To evaluate the visual quality of segmentation outputs, we provide qualitative comparisons in Figs. 6 and 7. Figure 6 presents a side-by-side comparison of our BiCoMA framework with six well-established baseline models—UNet, UNet++, SEA, PolyPVT, MegaNet RNet, and UACANet-L—across six diverse and challenging test cases. In the first scenario, which involves a small-sized polyp, BiCoMA precisely delineates the complete region with smooth and well-defined boundaries. By contrast, UNet and UNet++ fail to detect the lesion, and SEA yields fragmented segmentation. For the second case featuring a large, oval-shaped polyp, our method maintains high shape fidelity and clear edge representation. Other models either miss parts of the region or exhibit distorted boundary contours. In the third example involving multiple small polyps, BiCoMA accurately captures all instances, whereas competing methods tend to overlook certain areas or produce broken outputs. Cases four to six further demonstrate BiCoMA’s robustness across varied imaging challenges, such as lighting inconsistencies, variable polyp scales, and background noise. In these instances, BiCoMA consistently generates smooth, complete, and coherent segmentations, while alternative methods show common issues such as jagged contours, partial coverage, or missed detections.
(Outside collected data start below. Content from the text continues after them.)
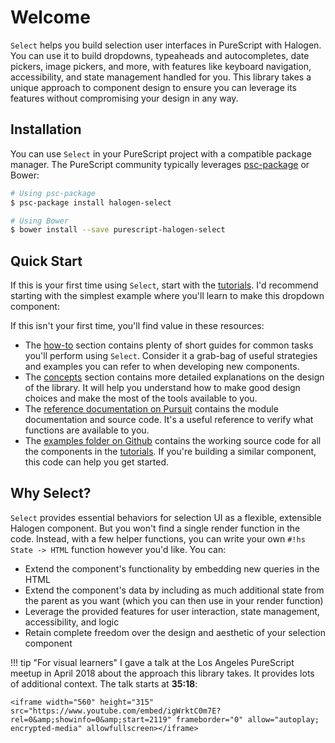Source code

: # Welcome

`Select` helps you build selection user interfaces in PureScript with Halogen. You can use it to build dropdowns, typeaheads and autocompletes, date pickers, image pickers, and more, with features like keyboard navigation, accessibility, and state management handled for you. This library takes a unique approach to component design to ensure you can leverage its features without compromising your design in any way.

## Installation

You can use `Select` in your PureScript project with a compatible package manager. The PureScript community typically leverages [psc-package](https://github.com/purescript/psc-package) or Bower:

```sh
# Using psc-package
$ psc-package install halogen-select

# Using Bower
$ bower install --save purescript-halogen-select
```

## Quick Start

If this is your first time using `Select`, start with the [tutorials](https://citizennet.github.io/purescript-halogen-select/tutorials). I'd recommend starting with the simplest example where you'll learn to make this dropdown component:

<div class="ocelot-scoped" data-component="dropdown"></div>

If this isn't your first time, you'll find value in these resources:

* The [how-to](https://citizennet.github.io/purescript-halogen-select/how-to) section contains plenty of short guides for common tasks you'll perform using `Select`. Consider it a grab-bag of useful strategies and examples you can refer to when developing new components.
* The [concepts](https://citizennet.github.io/purescript-halogen-select/concepts) section contains more detailed explanations on the design of the library. It will help you understand how to make good design choices and make the most of the tools available to you.
* The [reference documentation on Pursuit](https://pursuit.purescript.org/packages/purescript-halogen-select) contains the module documentation and source code. It's a useful reference to verify what functions are available to you.
* The [examples folder on Github](https://github.com/citizennet/purescript-halogen-select) contains the working source code for all the components in the [tutorials](https://citizennet.github.io/purescript-halogen-select/tutorials). If you're building a similar component, this code can help you get started.

## Why Select?

`Select` provides essential behaviors for selection UI as a flexible, extensible Halogen component. But you won't find a single render function in the code. Instead, with a few helper functions, you can write your own `#!hs State -> HTML` function however you'd like. You can:

* Extend the component's functionality by embedding new queries in the HTML
* Extend the component's data by including as much additional state from the parent as you want (which you can then use in your render function)
* Leverage the provided features for user interaction, state management, accessibility, and logic
* Retain complete freedom over the design and aesthetic of your selection component

!!! tip "For visual learners"
    I gave a talk at the Los Angeles PureScript meetup in April 2018 about the approach this library takes. It provides lots of additional context. The talk starts at **35:18**:

    <iframe width="560" height="315" src="https://www.youtube.com/embed/igWrktC0m7E?rel=0&amp;showinfo=0&amp;start=2119" frameborder="0" allow="autoplay; encrypted-media" allowfullscreen></iframe>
Figure 7 extends this evaluation to five benchmark datasets: Endoscene, ClinicDB, ColonDB, ETIS, and Kvasir-SEG. Each dataset is represented with two sample cases to illustrate performance across different clinical conditions. On the Endoscene dataset, which includes challenging lighting conditions, our method succeeds in detecting small and faint polyps. In ClinicDB, BiCoMA accurately segments large polyps with boundaries that closely align with ground truth masks. For ColonDB, where polyps often blend into the background due to low contrast, BiCoMA leverages its dual-stream design to effectively resolve subtle boundaries. ETIS contains some of the most challenging cases, with complex textures and low visibility. Even in these situations, our model identifies polyps that are otherwise hard to discern. Finally, on Kvasir-SEG, which features a wide range of polyp shapes and appearances, BiCoMA demonstrates high adaptability, accurately segmenting both rounded and irregular structures. Overall, these qualitative results highlight BiCoMA’s strong generalization ability and visual consistency. This performance is attributed to the synergy between its dual-stream architecture, attention modules (SR, CR, NLA), and progressive fusion blocks (PAB, CBAM), which together enhance feature discrimination, boundary accuracy, and robustness against visual variability found in real-world endoscopic imagery.

Conclusion

We propose the Bilateral Convolutional Multi-Attention network (BiCoMA) for precise colorectal polyp segmentation in colonoscopy images. By combining ConvNeXt V2 Large and Pyramid Vision Transformer in a dual-stream architecture, BiCoMA effectively merges local spatial details with global contextual understanding to address diverse polyp variations. The convolutional stream captures high-resolution spatial features, while the transformer stream models long-range dependencies. Specialized attention mechanisms, including Spatial Refinement for boundary enhancement, Channel Refinement and Non-Local Attention for semantic understanding, Pyramidal Attention Block for multi-scale processing, and Convolutional Block Attention Modules for progressive refinement, optimize feature representations at multiple levels. Extensive experiments on five benchmark datasets show that BiCoMA achieves state-of-the-art performance across all evaluation metrics, with particularly notable improvements on challenging datasets like ETIS. The consistent excellence across various clinical scenarios establishes BiCoMA as an effective solution for automated polyp segmentation. Future work will focus on real-time video analysis, uncertainty quantification, and adaptation to broader endoscopic imaging applications.